BEGIN Excerpted records

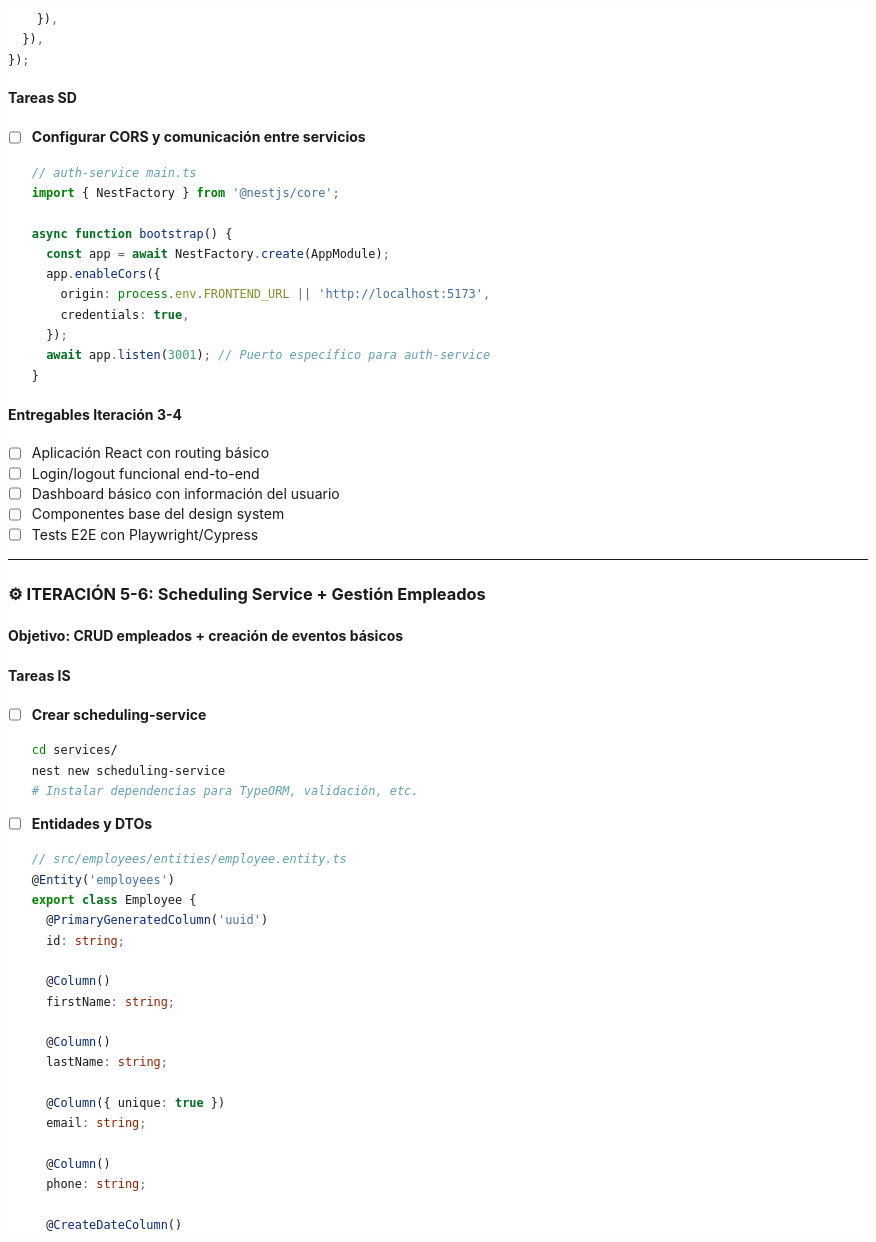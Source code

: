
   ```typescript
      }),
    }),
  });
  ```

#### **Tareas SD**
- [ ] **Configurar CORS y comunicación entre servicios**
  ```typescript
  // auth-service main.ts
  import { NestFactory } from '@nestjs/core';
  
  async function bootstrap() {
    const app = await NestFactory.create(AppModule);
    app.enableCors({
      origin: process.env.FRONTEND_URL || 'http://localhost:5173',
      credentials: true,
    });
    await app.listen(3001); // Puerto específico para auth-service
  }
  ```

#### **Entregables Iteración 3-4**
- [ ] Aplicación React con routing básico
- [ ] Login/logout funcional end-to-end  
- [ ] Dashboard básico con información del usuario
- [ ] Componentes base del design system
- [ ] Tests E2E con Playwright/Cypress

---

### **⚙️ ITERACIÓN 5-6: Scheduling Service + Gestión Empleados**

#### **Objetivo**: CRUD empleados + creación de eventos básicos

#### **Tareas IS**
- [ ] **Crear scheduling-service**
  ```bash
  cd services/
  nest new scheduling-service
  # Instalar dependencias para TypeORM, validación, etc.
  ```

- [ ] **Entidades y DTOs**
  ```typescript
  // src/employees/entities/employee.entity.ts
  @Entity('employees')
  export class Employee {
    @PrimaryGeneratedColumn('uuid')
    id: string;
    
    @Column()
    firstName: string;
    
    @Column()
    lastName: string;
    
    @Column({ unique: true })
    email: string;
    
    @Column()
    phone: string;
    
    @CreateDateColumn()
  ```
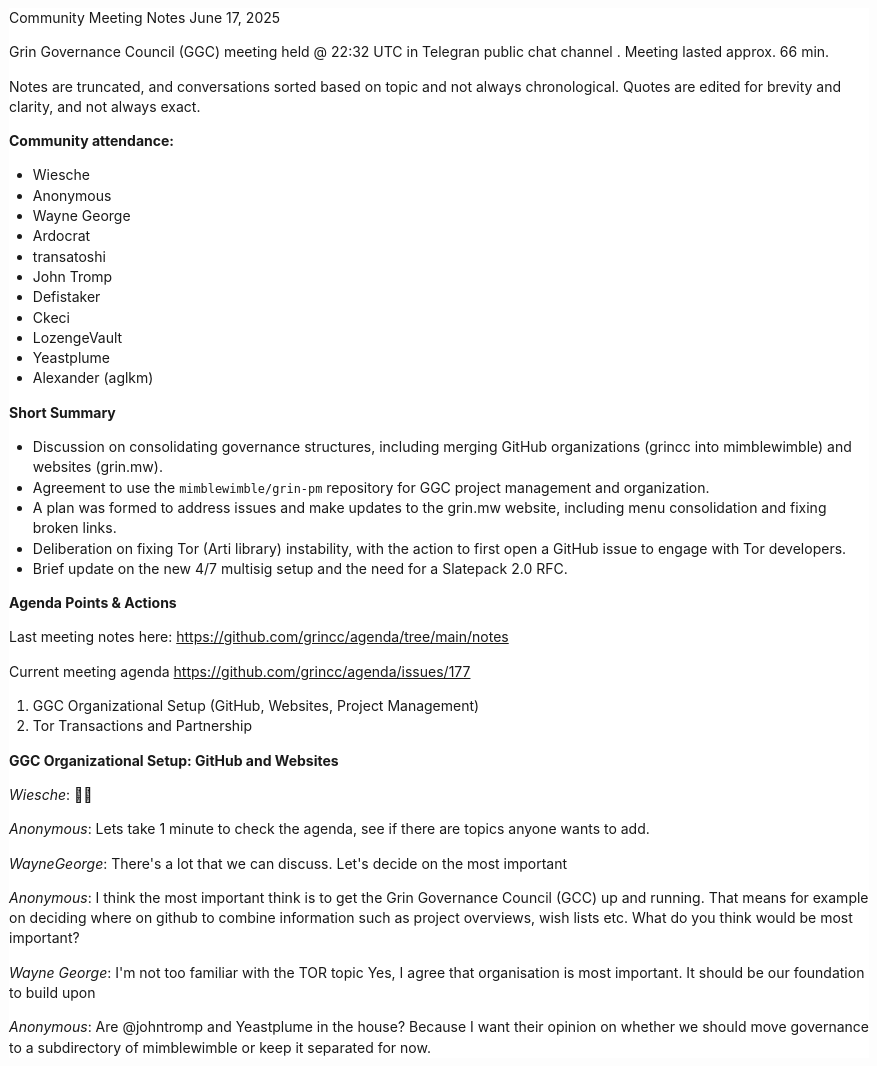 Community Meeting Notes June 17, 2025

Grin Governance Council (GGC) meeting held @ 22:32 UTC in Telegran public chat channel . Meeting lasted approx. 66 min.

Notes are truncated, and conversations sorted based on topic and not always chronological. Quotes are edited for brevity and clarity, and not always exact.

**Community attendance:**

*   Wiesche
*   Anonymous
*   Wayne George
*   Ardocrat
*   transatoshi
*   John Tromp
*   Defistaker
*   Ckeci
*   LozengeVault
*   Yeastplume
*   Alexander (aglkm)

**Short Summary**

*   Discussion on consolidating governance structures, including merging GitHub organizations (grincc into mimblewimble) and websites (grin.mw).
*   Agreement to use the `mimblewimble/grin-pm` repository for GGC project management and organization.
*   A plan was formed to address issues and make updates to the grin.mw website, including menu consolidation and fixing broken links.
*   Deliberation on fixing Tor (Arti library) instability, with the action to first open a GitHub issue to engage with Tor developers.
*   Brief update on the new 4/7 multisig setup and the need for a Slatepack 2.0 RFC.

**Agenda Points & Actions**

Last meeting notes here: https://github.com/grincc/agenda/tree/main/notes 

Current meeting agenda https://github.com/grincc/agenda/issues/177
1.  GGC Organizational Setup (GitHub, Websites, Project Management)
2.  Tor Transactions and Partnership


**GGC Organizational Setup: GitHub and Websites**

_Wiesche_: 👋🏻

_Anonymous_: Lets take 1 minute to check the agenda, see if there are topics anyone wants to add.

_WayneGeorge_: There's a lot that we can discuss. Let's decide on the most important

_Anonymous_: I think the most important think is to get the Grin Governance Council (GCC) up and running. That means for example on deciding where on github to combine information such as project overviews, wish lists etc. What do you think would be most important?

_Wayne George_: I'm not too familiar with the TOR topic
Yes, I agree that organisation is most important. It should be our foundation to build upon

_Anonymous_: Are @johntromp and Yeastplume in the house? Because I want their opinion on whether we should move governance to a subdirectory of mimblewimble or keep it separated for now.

END Excerpted records

#### Task item:
Here the job is to print all the data exactly, skipping any image.

#### Exercise solution:
Source code

:
   ```typescript
      }),
    }),
  });
  ```

#### **Tareas SD**
- [ ] **Configurar CORS y comunicación entre servicios**
  ```typescript
  // auth-service main.ts
  import { NestFactory } from '@nestjs/core';
  
  async function bootstrap() {
    const app = await NestFactory.create(AppModule);
    app.enableCors({
      origin: process.env.FRONTEND_URL || 'http://localhost:5173',
      credentials: true,
    });
    await app.listen(3001); // Puerto específico para auth-service
  }
  ```

#### **Entregables Iteración 3-4**
- [ ] Aplicación React con routing básico
- [ ] Login/logout funcional end-to-end  
- [ ] Dashboard básico con información del usuario
- [ ] Componentes base del design system
- [ ] Tests E2E con Playwright/Cypress

---

### **⚙️ ITERACIÓN 5-6: Scheduling Service + Gestión Empleados**

#### **Objetivo**: CRUD empleados + creación de eventos básicos

#### **Tareas IS**
- [ ] **Crear scheduling-service**
  ```bash
  cd services/
  nest new scheduling-service
  # Instalar dependencias para TypeORM, validación, etc.
  ```

- [ ] **Entidades y DTOs**
  ```typescript
  // src/employees/entities/employee.entity.ts
  @Entity('employees')
  export class Employee {
    @PrimaryGeneratedColumn('uuid')
    id: string;
    
    @Column()
    firstName: string;
    
    @Column()
    lastName: string;
    
    @Column({ unique: true })
    email: string;
    
    @Column()
    phone: string;
    
    @CreateDateColumn()
  ```
 Community Meeting Notes June 17, 2025

Grin Governance Council (GGC) meeting held @ 22:32 UTC in Telegran public chat channel . Meeting lasted approx. 66 min.

Notes are truncated, and conversations sorted based on topic and not always chronological. Quotes are edited for brevity and clarity, and not always exact.

**Community attendance:**

*   Wiesche
*   Anonymous
*   Wayne George
*   Ardocrat
*   transatoshi
*   John Tromp
*   Defistaker
*   Ckeci
*   LozengeVault
*   Yeastplume
*   Alexander (aglkm)

**Short Summary**

*   Discussion on consolidating governance structures, including merging GitHub organizations (grincc into mimblewimble) and websites (grin.mw).
*   Agreement to use the `mimblewimble/grin-pm` repository for GGC project management and organization.
*   A plan was formed to address issues and make updates to the grin.mw website, including menu consolidation and fixing broken links.
*   Deliberation on fixing Tor (Arti library) instability, with the action to first open a GitHub issue to engage with Tor developers.
*   Brief update on the new 4/7 multisig setup and the need for a Slatepack 2.0 RFC.

**Agenda Points & Actions**

Last meeting notes here: https://github.com/grincc/agenda/tree/main/notes 

Current meeting agenda https://github.com/grincc/agenda/issues/177
1.  GGC Organizational Setup (GitHub, Websites, Project Management)
2.  Tor Transactions and Partnership


**GGC Organizational Setup: GitHub and Websites**

_Wiesche_: 👋🏻

_Anonymous_: Lets take 1 minute to check the agenda, see if there are topics anyone wants to add.

_WayneGeorge_: There's a lot that we can discuss. Let's decide on the most important

_Anonymous_: I think the most important think is to get the Grin Governance Council (GCC) up and running. That means for example on deciding where on github to combine information such as project overviews, wish lists etc. What do you think would be most important?

_Wayne George_: I'm not too familiar with the TOR topic
Yes, I agree that organisation is most important. It should be our foundation to build upon

_Anonymous_: Are @johntromp and Yeastplume in the house? Because I want their opinion on whether we should move governance to a subdirectory of mimblewimble or keep it separated for now.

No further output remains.